Tomorrow is 9/11, a kind of cultural shorthand for the day terrorists turned airliners full of innocent people into missiles. They brought down the symbols of America’s strength, the World Trade Center towers, rammed the symbol of American military power, and–except for the heroics of the passengers–were headed to Washington to either the Capitol or the White House.
All told, on that day, almost 3000 people left for work and never went home. Empty cars with coffee cups in cup holders remained in parking lots. People that day never had a chance to see children grow to adulthood, to watch daughters walk down aisles, to hold a grandchild in their arms. They were pregnant women, single artists, cooks, financial advisors, firemen, and policemen.
It is easy to focus on the carnage of the day. Some stories point us to the way, even after a two-decade imprint on all.
One is about Janelle Guzman.
Guzman was a secretary at a firm that housed in the north tower. When the plane hit the building with a jolt, she started down the stairs.
But before she could reach the bottom floor, the building collapsed. Many, if not most, believed she had died.
Firefighters combed through the rubble of the day into the night, searching for anyone alive.
One, named Paul, was moving mounds of concrete, listening for any sign. He shouted, “Is anyone alive?” Guzman uttered a hoarse sound of “help me.”
Paul asked her to keep talking, but he could not find her. Paul grasped at a straw and told her, “if you can, stick out your hand.”
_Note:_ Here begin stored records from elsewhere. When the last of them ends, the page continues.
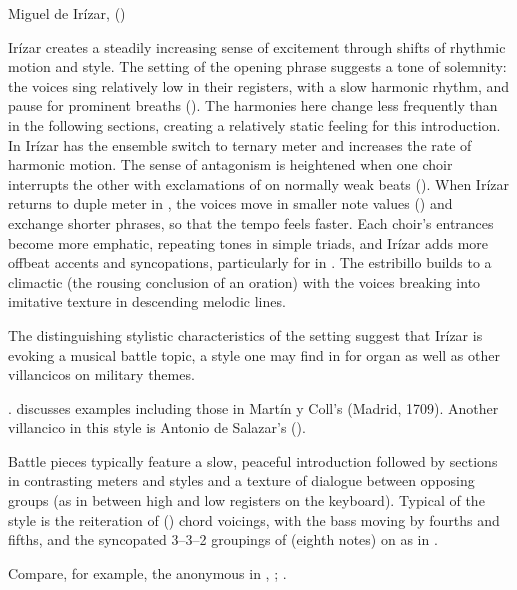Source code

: 
{Miguel de Irízar, 
()}

Irízar creates a steadily increasing sense of excitement through shifts of
rhythmic motion and style.
The setting of the opening phrase suggests a tone of solemnity: the voices sing
relatively low in their registers, with a slow harmonic rhythm, and pause for
prominent breaths ().
The harmonies here change less frequently than in the following sections,
creating a relatively static feeling for this introduction.
In  Irízar has the ensemble switch to ternary meter and increases
the rate of harmonic motion.
The sense of antagonism is heightened when one choir interrupts the other with
exclamations of  on normally weak beats ().
When Irízar returns to duple meter in , the voices move in smaller
note values () and exchange shorter phrases, so that the tempo
feels faster.
Each choir's entrances become more emphatic, repeating tones in simple triads,
and Irízar adds more offbeat accents and syncopations, particularly for
 in .
The estribillo builds to a climactic  (the rousing conclusion of
an oration) with the voices breaking into imitative texture in descending
melodic lines.


The distinguishing stylistic characteristics of the setting suggest that Irízar
is evoking a musical battle topic, a style one may find in  for
organ as well as other villancicos on military themes.%
\begin{Footnote}
    \Autocites
    []{Grove}
    [288--294]{Illari:Polychoral}.
    \Autocite{Sutton:IberianBatalla} discusses examples including those in
    Martín y Coll's  (Madrid, 1709).
    Another villancico in this style is Antonio de Salazar's  ().
\end{Footnote}
Battle pieces typically feature a slow, peaceful introduction followed by
sections in contrasting meters and styles and a texture of dialogue between
opposing groups (as in between high and low registers on the keyboard).  
Typical of the style is the reiteration of  () chord voicings, with the bass moving by fourths and fifths, and the
syncopated 3--3--2 groupings of  (eighth notes) on  as in .%
\begin{Footnote}
    Compare, for example, the anonymous  in ,
    ; \autocite{Araujo:Batalla}.  
\end{Footnote}

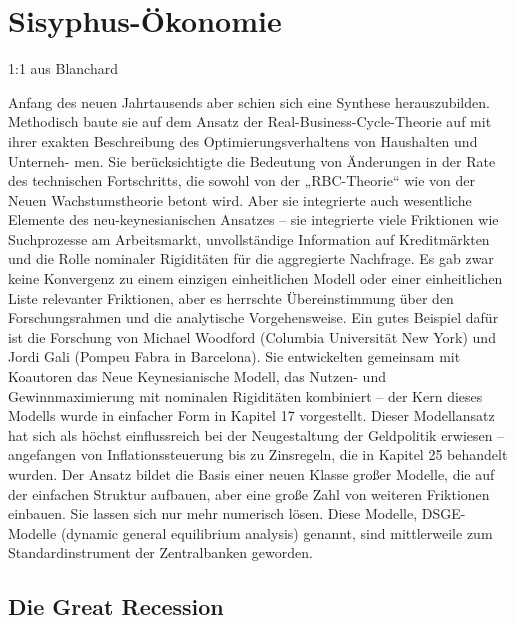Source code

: %
%
%

\chapter{Sisyphus-Ökonomie}

1:1 aus Blanchard

Anfang des neuen Jahrtausends aber schien sich eine Synthese herauszubilden.
Methodisch baute sie auf dem Ansatz der Real-Business-Cycle-Theorie auf mit ihrer
exakten Beschreibung des Optimierungsverhaltens von Haushalten und Unterneh-
men. Sie berücksichtigte die Bedeutung von Änderungen in der Rate des technischen
Fortschritts, die sowohl von der „RBC-Theorie“ wie von der Neuen Wachstumstheorie
betont wird. Aber sie integrierte auch wesentliche Elemente des neu-keynesianischen
Ansatzes – sie integrierte viele Friktionen wie Suchprozesse am Arbeitsmarkt, unvollständige
Information auf Kreditmärkten und die Rolle nominaler Rigiditäten für die
aggregierte Nachfrage. Es gab zwar keine Konvergenz zu einem einzigen einheitlichen
Modell oder einer einheitlichen Liste relevanter Friktionen, aber es herrschte Übereinstimmung
über den Forschungsrahmen und die analytische Vorgehensweise.
Ein gutes Beispiel dafür ist die Forschung von Michael Woodford (Columbia Universität
New York) und Jordi Gali (Pompeu Fabra in Barcelona). Sie entwickelten gemeinsam
mit Koautoren das Neue Keynesianische Modell, das Nutzen- und Gewinnmaximierung
mit nominalen Rigiditäten kombiniert – der Kern dieses Modells wurde in
einfacher Form in Kapitel 17 vorgestellt. Dieser Modellansatz hat sich als höchst einflussreich
bei der Neugestaltung der Geldpolitik erwiesen – angefangen von Inflationssteuerung
bis zu Zinsregeln, die in Kapitel 25 behandelt wurden. Der Ansatz bildet die
Basis einer neuen Klasse großer Modelle, die auf der einfachen Struktur aufbauen, aber
eine große Zahl von weiteren Friktionen einbauen. Sie lassen sich nur mehr numerisch
lösen. Diese Modelle, DSGE-Modelle (dynamic general equilibrium analysis) genannt,
sind mittlerweile zum Standardinstrument der Zentralbanken geworden.


\section{Die Great Recession}

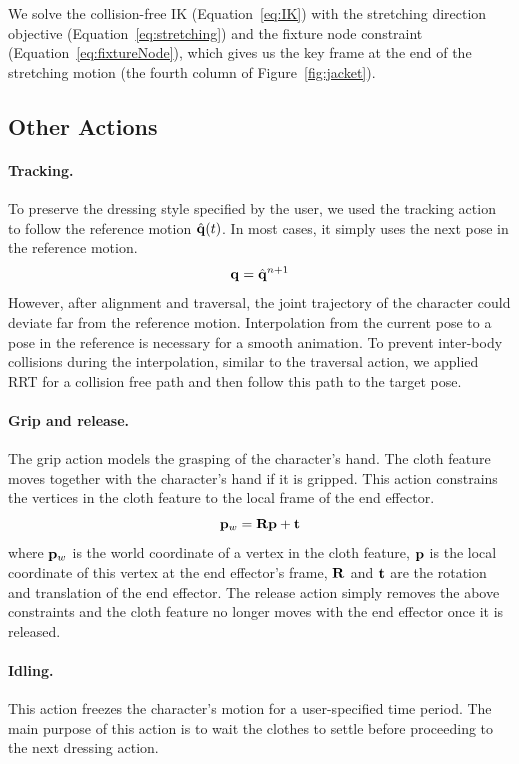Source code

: We solve the collision-free IK (Equation~\ref{eq:IK}) with the stretching direction objective (Equation~\ref{eq:stretching}) and the fixture node constraint (Equation~\ref{eq:fixtureNode}), which gives us the key frame at the end of the stretching motion (the fourth column of Figure~\ref{fig:jacket}).

\subsection{Other Actions}

\paragraph{Tracking.} To preserve the dressing style specified by the user, we used the tracking action to follow the reference motion $\hat{\mathbf{q}}(t)$. In most cases, it simply uses the next pose in the reference motion.
\begin{displaymath}
\mathbf{q} = \hat{\mathbf{q}}^{n+1}
\end{displaymath}
However, after alignment and traversal, the joint trajectory of the character could deviate far from the reference motion. Interpolation from the current pose to a pose in the reference is necessary for a smooth animation. To prevent inter-body collisions during the interpolation, similar to the traversal action, we applied RRT for a collision free path and then follow this path to the target pose. 


\paragraph{Grip and release.}
The grip action models the grasping of the character's hand. The cloth feature moves together with the character's hand if it is gripped. This action constrains the vertices in the cloth feature to the local frame of the end effector.
\begin{displaymath}
\mathbf{p}_w = \mathbf{Rp} + \mathbf{t}
\end{displaymath}
where $\mathbf{p}_w$ is the world coordinate of a vertex in the cloth feature, $\mathbf{p}$ is the local coordinate of this vertex at the end effector's frame, $\mathbf{R}$ and $\mathbf{t}$ are the rotation and translation of the end effector. The release action simply removes the above constraints and the cloth feature no longer moves with the end effector once it is released.

\paragraph{Idling.} This action freezes the character's motion for a user-specified time period. The main purpose of this action is to wait the clothes to settle before proceeding to the next dressing action.

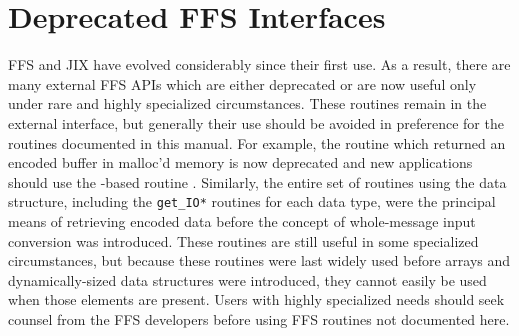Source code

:\section{Deprecated FFS Interfaces}
FFS and JIX have evolved considerably since their first use.  As a result,
there are many external FFS APIs which are either deprecated or are now
useful only under rare and highly specialized circumstances.  These routines
remain in the external interface, but generally their use should be avoided
in preference for the routines documented in this manual.  For example, the
routine  which returned an
encoded buffer in malloc'd memory is now deprecated and new applications
should use the -based routine
.  Similarly, the entire set of routines
using the  data structure, including the {\tt get\_IO*}
routines for each data type, were the principal means of retrieving encoded
data before the concept of whole-message input conversion was introduced.
These routines are still useful in some specialized circumstances, but
because these routines were last widely used before arrays and
dynamically-sized data structures were introduced, they cannot easily be
used when those elements are present.  Users with highly specialized needs
should seek counsel from the FFS developers before using FFS routines
not documented here.

%
%
\printindex


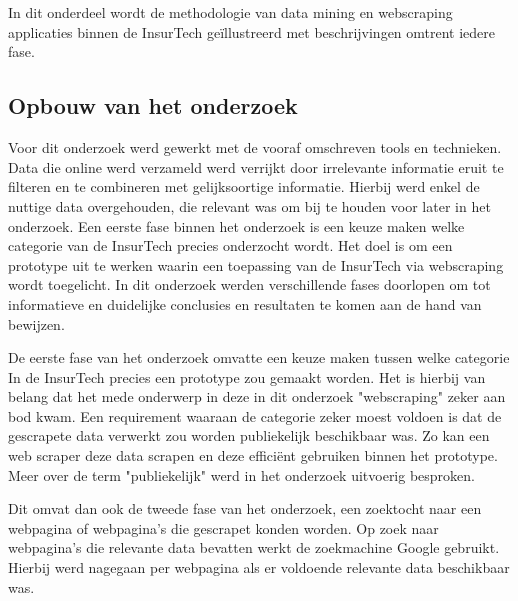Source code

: 
\chapter{}
\label{ch:methodologie}


In dit onderdeel wordt de methodologie van data mining en webscraping applicaties binnen de InsurTech geïllustreerd met beschrijvingen omtrent iedere fase.

\section{Opbouw van het onderzoek}
Voor dit onderzoek werd gewerkt met de vooraf omschreven tools en technieken.
Data die online werd verzameld werd verrijkt door irrelevante informatie eruit te filteren en te combineren met gelijksoortige informatie. Hierbij werd enkel de nuttige data overgehouden, die relevant was om bij te houden voor later in het onderzoek.
Een eerste fase binnen het onderzoek is een keuze maken welke categorie van de InsurTech precies onderzocht wordt. Het doel is om een prototype uit te werken waarin een toepassing van de InsurTech via webscraping wordt toegelicht.
In dit onderzoek werden verschillende fases doorlopen om tot informatieve en duidelijke conclusies en resultaten te komen aan de hand van bewijzen.

De eerste fase van het onderzoek omvatte een keuze maken tussen welke categorie In de InsurTech precies een prototype zou gemaakt worden. Het is hierbij van belang dat het mede onderwerp in deze in dit onderzoek "webscraping" zeker aan bod kwam. Een requirement waaraan de categorie zeker moest voldoen is dat de gescrapete data verwerkt zou worden publiekelijk beschikbaar was. 
Zo kan een web scraper deze data scrapen en deze efficiënt gebruiken binnen het prototype. 
Meer over de term "publiekelijk" werd in het onderzoek uitvoerig besproken.

Dit omvat dan ook de tweede fase van het onderzoek, een zoektocht naar een webpagina of webpagina's die gescrapet konden worden.
Op zoek naar webpagina's die relevante data bevatten werkt de zoekmachine Google gebruikt. Hierbij werd nagegaan per webpagina als er voldoende relevante data beschikbaar was.

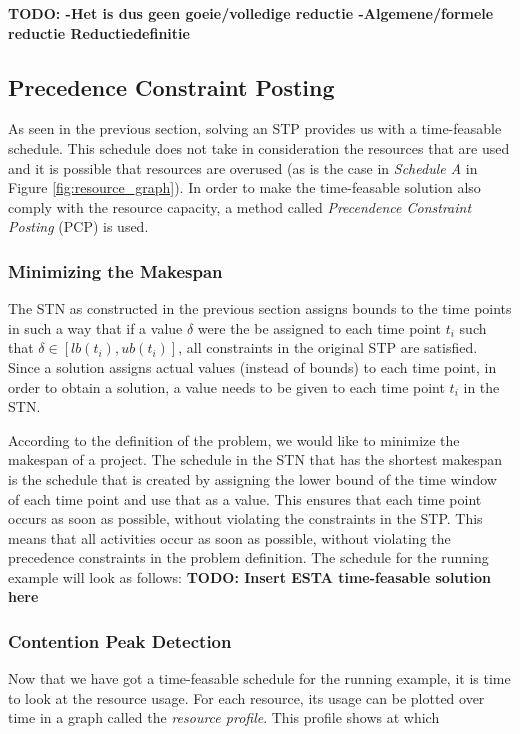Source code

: \documentclass{article}
\theoremstyle{definition}
\newcommand{\TODO}[1]{{\color{red}\textbf{TODO: #1}}}
\begin{document}
\TODO{
		-Het is dus geen goeie/volledige reductie
		-Algemene/formele reductie Reductiedefinitie
	}

\subsection{Precedence Constraint Posting}
\label{text:PCP}
As seen in the previous section, solving an STP provides us with a time-feasable schedule. 
This schedule does not take in consideration the resources that are used and it is possible that resources are overused (as is the case in \emph{Schedule A} in Figure \ref{fig:resource_graph}). 
In order to make the time-feasable solution also comply with the resource capacity, a method called \emph{Precendence Constraint Posting} (PCP) is used. 

\subsubsection{Minimizing the Makespan}
The STN as constructed in the previous section assigns bounds to the time points in such a way that if a value $\delta$ were the be assigned to each time point $t_i$ such that $\delta \in [lb(t_i), ub(t_i)]$, all constraints in the original STP are satisfied.
Since a solution assigns actual values (instead of bounds) to each time point, in order to obtain a solution, a value needs to be given to each time point $t_i$ in the STN.

According to the definition of the problem, we would like to minimize the makespan of a project. The schedule in the STN that has the shortest makespan is the schedule that is created by assigning the lower bound of the time window of each time point and use that as a value. This ensures that each time point occurs as soon as possible, without violating the constraints in the STP. This means that all activities occur as soon as possible, without violating the precedence constraints in the problem definition. The schedule for the running example will look as follows:
\TODO{Insert ESTA time-feasable solution here}

\subsubsection{Contention Peak Detection}
Now that we have got a time-feasable schedule for the running example, it is time to look at the resource usage. For each resource, its usage can be plotted over time in a graph called the \emph{resource profile}. This profile shows at which
\end{document}
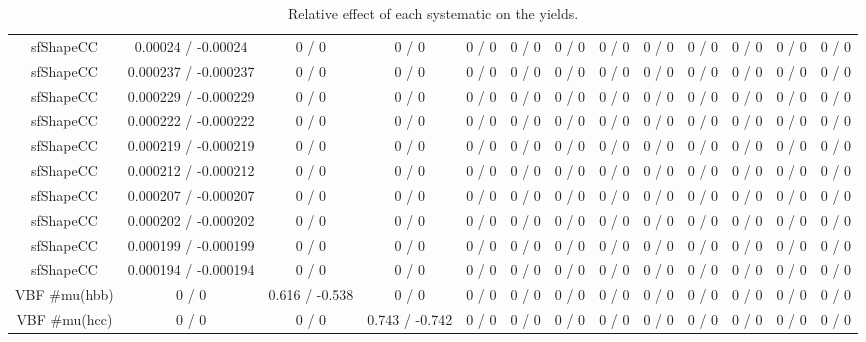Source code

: \documentclass[10pt]{article}
\begin{document}
\begin{table}[htbp]
\begin{center}
\begin{tabular}{|c|c|c|c|c|c|c|c|c|c|c|c|c|}
  sfShapeCC & 0.00024 / -0.00024 & 0 / 0 & 0 / 0 & 0 / 0 & 0 / 0 & 0 / 0 & 0 / 0 & 0 / 0 & 0 / 0 & 0 / 0 & 0 / 0 & 0 / 0 \\ 
  sfShapeCC & 0.000237 / -0.000237 & 0 / 0 & 0 / 0 & 0 / 0 & 0 / 0 & 0 / 0 & 0 / 0 & 0 / 0 & 0 / 0 & 0 / 0 & 0 / 0 & 0 / 0 \\ 
  sfShapeCC & 0.000229 / -0.000229 & 0 / 0 & 0 / 0 & 0 / 0 & 0 / 0 & 0 / 0 & 0 / 0 & 0 / 0 & 0 / 0 & 0 / 0 & 0 / 0 & 0 / 0 \\ 
  sfShapeCC & 0.000222 / -0.000222 & 0 / 0 & 0 / 0 & 0 / 0 & 0 / 0 & 0 / 0 & 0 / 0 & 0 / 0 & 0 / 0 & 0 / 0 & 0 / 0 & 0 / 0 \\ 
  sfShapeCC & 0.000219 / -0.000219 & 0 / 0 & 0 / 0 & 0 / 0 & 0 / 0 & 0 / 0 & 0 / 0 & 0 / 0 & 0 / 0 & 0 / 0 & 0 / 0 & 0 / 0 \\ 
  sfShapeCC & 0.000212 / -0.000212 & 0 / 0 & 0 / 0 & 0 / 0 & 0 / 0 & 0 / 0 & 0 / 0 & 0 / 0 & 0 / 0 & 0 / 0 & 0 / 0 & 0 / 0 \\ 
  sfShapeCC & 0.000207 / -0.000207 & 0 / 0 & 0 / 0 & 0 / 0 & 0 / 0 & 0 / 0 & 0 / 0 & 0 / 0 & 0 / 0 & 0 / 0 & 0 / 0 & 0 / 0 \\ 
  sfShapeCC & 0.000202 / -0.000202 & 0 / 0 & 0 / 0 & 0 / 0 & 0 / 0 & 0 / 0 & 0 / 0 & 0 / 0 & 0 / 0 & 0 / 0 & 0 / 0 & 0 / 0 \\ 
  sfShapeCC & 0.000199 / -0.000199 & 0 / 0 & 0 / 0 & 0 / 0 & 0 / 0 & 0 / 0 & 0 / 0 & 0 / 0 & 0 / 0 & 0 / 0 & 0 / 0 & 0 / 0 \\ 
  sfShapeCC & 0.000194 / -0.000194 & 0 / 0 & 0 / 0 & 0 / 0 & 0 / 0 & 0 / 0 & 0 / 0 & 0 / 0 & 0 / 0 & 0 / 0 & 0 / 0 & 0 / 0 \\ 
  VBF #mu(hbb) & 0 / 0 & 0.616 / -0.538 & 0 / 0 & 0 / 0 & 0 / 0 & 0 / 0 & 0 / 0 & 0 / 0 & 0 / 0 & 0 / 0 & 0 / 0 & 0 / 0 \\ 
  VBF #mu(hcc) & 0 / 0 & 0 / 0 & 0.743 / -0.742 & 0 / 0 & 0 / 0 & 0 / 0 & 0 / 0 & 0 / 0 & 0 / 0 & 0 / 0 & 0 / 0 & 0 / 0 \\ 
\hline 
\end{tabular} 
\caption{Relative effect of each systematic on the yields.} 
\end{center} 
\end{table} 
\end{document}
Suddenly, she thrust her only free arm through the rock and steel, and Paul grabbed it and did not let go. It took some time, but they got her out.
An ambulance swept her away. At the hospital, they told her two things.
One is that she had been buried for 27 hours. But the second was, “You are the last survivor.”
I would hope she wasn’t.
Every August, as we approach the grisly anniversary, I listen to the audiobook called The Only Plane in the Sky by Garrett Graff. It is not a book about the events, but the people who survived tell their own stories.
I am struck by a single idea. On that day, survival was all people should have thought about. Instead, they focused on something else. Help others.
Firefighters died in stairwells with arms around their shoulders. People who could have been home earlier stopped to carry men and women burned and bleeding down dozens of flights of stairs.
I would like to believe that the last survivor of 9/11 is not a person but an idea.
In all times, we find the courage and grit to help each other get through life. It saddens me to watch the hate-lace vitriolic of the current political climate. All sides are at fault, but they ignore the point. It’s not about power but people.
As we bow heads, we listen to 2,997 names read while bells chime. We must do more.
Give to others the way those people did on that day. That is the great survivor of an ugly day.